A volte capita di imbattersi in alcuni testi illuminanti e scoprire che dopo qualche mese l’autore purtroppo ci ha lasciato. Il riferimento va allo scrittore ed editore Roberto Calasso che è venuto a mancare il 28 luglio scorso.
Figura portentosa di intellettuale illuminato, proprietario e direttore della casa editrice Adelphi, ha accompagnato molti di noi con una serie di titoli di prim’ordine.

Il piccolo libretto Allucinazioni Americane, edito da Adelphi uscito in primavera, si occupa di cinema ed intreccia concetti profondi lasciando al lettore la possibilità di ricostruire il discorso.

Calasso ci regala questi appunti che teorizzano la sua visione del cinema e che appaiono illuminanti per la loro forza.

Lo scrittore fiorentino si muove dal concetto di Figmentum, un’immagine mentale, letteralmente una rappresentazione illusoria, il suo discorso si svolge attraverso l’analisi di due pellicole di Alfred Hitchcock: Vertigo – La donna che visse due volte e La finestra sul cortile.

Il cinema è la pura libertà della mente:

«Il regno del Figmentum presuppone una sovranità illimitata, quella della mente. Nulla può lederla. Al tempo stesso, è un regno che può essere considerato del tutto illusorio, perché è fatto soltanto della mente».

Le due pellicole analizzate si intrecciano, entrambe interpretate da James Stewart, e a volte sembrano un solo film: il protagonista e il regista producono l’immagine mentale, Calasso si interroga su una frase decisiva del maestro del brivido:

«La finestra sul cortile è totalmente un processo mentale, condotto attraverso mezzi visivi».

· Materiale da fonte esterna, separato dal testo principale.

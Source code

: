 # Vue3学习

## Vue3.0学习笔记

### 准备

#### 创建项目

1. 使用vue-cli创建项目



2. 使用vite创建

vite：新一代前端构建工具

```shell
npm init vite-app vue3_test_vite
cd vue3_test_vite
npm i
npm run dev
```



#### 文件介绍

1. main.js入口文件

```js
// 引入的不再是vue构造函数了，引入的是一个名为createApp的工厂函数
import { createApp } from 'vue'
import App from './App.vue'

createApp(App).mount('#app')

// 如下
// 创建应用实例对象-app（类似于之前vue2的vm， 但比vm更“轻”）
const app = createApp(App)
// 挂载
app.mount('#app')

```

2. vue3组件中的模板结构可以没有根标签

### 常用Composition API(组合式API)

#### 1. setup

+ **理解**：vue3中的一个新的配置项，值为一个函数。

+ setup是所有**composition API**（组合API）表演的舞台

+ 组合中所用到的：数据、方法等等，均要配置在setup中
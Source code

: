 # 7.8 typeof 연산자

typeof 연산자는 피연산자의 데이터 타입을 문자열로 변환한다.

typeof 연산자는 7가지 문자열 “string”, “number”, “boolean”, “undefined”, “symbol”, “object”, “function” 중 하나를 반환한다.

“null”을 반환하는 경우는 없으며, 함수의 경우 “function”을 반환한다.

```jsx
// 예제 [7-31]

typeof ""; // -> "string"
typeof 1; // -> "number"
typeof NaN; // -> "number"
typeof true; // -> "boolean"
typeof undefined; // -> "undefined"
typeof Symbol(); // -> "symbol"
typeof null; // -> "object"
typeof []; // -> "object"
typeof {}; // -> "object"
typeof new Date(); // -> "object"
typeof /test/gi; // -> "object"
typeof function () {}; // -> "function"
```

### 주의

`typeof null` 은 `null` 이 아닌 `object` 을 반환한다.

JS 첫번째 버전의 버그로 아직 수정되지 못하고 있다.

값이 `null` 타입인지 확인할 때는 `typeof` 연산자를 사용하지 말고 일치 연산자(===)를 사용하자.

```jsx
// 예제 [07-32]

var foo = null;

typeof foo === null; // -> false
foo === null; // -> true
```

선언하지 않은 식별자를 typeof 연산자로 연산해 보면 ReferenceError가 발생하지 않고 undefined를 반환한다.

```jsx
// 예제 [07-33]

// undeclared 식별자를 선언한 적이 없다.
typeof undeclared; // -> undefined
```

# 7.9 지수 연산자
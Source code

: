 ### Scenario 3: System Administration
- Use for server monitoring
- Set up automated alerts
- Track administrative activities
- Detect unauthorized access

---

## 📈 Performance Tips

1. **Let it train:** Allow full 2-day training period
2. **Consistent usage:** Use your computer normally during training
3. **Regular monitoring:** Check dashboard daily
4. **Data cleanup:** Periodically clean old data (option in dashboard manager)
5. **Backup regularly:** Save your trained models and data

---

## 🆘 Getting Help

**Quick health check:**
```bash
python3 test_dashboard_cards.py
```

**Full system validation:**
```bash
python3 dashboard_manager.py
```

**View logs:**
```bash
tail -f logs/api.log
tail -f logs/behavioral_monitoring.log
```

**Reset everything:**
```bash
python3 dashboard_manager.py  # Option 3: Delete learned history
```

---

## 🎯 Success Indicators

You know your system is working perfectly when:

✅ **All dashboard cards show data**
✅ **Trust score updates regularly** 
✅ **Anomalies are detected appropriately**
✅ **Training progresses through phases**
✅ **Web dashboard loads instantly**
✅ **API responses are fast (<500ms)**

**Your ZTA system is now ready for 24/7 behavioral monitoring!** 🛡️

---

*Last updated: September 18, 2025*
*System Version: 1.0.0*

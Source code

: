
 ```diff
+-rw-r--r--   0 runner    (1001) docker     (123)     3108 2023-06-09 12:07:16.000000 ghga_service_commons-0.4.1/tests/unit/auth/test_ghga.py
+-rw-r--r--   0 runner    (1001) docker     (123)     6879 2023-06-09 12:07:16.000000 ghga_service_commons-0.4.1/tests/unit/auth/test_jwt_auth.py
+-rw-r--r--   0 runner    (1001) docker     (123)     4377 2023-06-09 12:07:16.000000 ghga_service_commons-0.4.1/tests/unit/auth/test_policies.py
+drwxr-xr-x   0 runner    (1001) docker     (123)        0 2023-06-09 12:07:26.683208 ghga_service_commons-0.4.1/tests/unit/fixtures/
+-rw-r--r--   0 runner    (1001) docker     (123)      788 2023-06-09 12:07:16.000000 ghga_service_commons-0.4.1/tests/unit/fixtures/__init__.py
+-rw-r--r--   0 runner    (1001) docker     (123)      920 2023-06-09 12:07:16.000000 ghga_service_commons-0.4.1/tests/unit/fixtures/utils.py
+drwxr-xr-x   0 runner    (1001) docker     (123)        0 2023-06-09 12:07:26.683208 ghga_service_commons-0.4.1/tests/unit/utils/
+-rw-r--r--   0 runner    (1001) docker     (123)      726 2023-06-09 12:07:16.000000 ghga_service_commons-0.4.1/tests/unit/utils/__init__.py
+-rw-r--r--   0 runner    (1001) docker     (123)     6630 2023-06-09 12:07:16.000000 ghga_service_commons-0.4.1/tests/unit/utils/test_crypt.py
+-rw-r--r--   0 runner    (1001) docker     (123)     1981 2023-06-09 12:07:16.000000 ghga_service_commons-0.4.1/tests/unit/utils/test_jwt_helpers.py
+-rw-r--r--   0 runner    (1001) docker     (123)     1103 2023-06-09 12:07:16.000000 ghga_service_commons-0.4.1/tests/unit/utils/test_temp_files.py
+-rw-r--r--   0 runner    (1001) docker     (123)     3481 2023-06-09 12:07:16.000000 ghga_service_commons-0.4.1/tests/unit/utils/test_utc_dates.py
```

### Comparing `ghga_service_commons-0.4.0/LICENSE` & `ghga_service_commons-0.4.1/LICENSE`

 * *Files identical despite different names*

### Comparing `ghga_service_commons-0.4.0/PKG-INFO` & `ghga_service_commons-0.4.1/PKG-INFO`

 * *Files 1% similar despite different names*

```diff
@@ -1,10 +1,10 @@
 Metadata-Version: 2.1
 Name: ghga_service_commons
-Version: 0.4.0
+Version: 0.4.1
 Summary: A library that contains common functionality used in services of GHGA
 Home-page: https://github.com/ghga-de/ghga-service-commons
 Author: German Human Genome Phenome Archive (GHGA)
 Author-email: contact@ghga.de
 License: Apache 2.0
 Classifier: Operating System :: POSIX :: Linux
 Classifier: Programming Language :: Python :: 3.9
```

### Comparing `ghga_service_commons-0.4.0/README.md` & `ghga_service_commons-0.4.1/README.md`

Calasso introduce altri concetti come i fosfeni, che definiscono meglio i suoi pensieri, ma non è questo il luogo per una disamina approfondita.

In definitiva il cinema della modernità non diventa null’altro che uno scarto:

«La concezione stessa della sala e dello spettatore cinematografico tendono a ricostruire la condizione di una mente che, in solitudine è intenta ad allucinare […] cinema significa innanzitutto compresenza di allucinazione e iperrealtà, intesa come fisicità eccessiva».

Il cinema si instaura nello scarto tra lo spettatore che:

« […] deviando di pochi metri dalla strada, dove si svolge la vita normale, […] entra in un luogo di tenebra, dove si distaccano le immagini su un fondale lattiginoso […] C’è uno scarto, una deviazione dalla traiettoria della veglia. E si entra subito in un regno ignoto a colore che continuano a passare, indaffarati e funzionali, per la strada che sta fuori da cinema».

Il cinema è una spasmodica forza che si appropria delle immagini mentali dei protagonisti del film superando steccati e convenzioni di genere e tentando, come ricorda Calasso di: « …entrare in contatto con i simulacri, se con questa parola si intende qualcosa che ingloba in sé tutte le potenzialità delle immagini».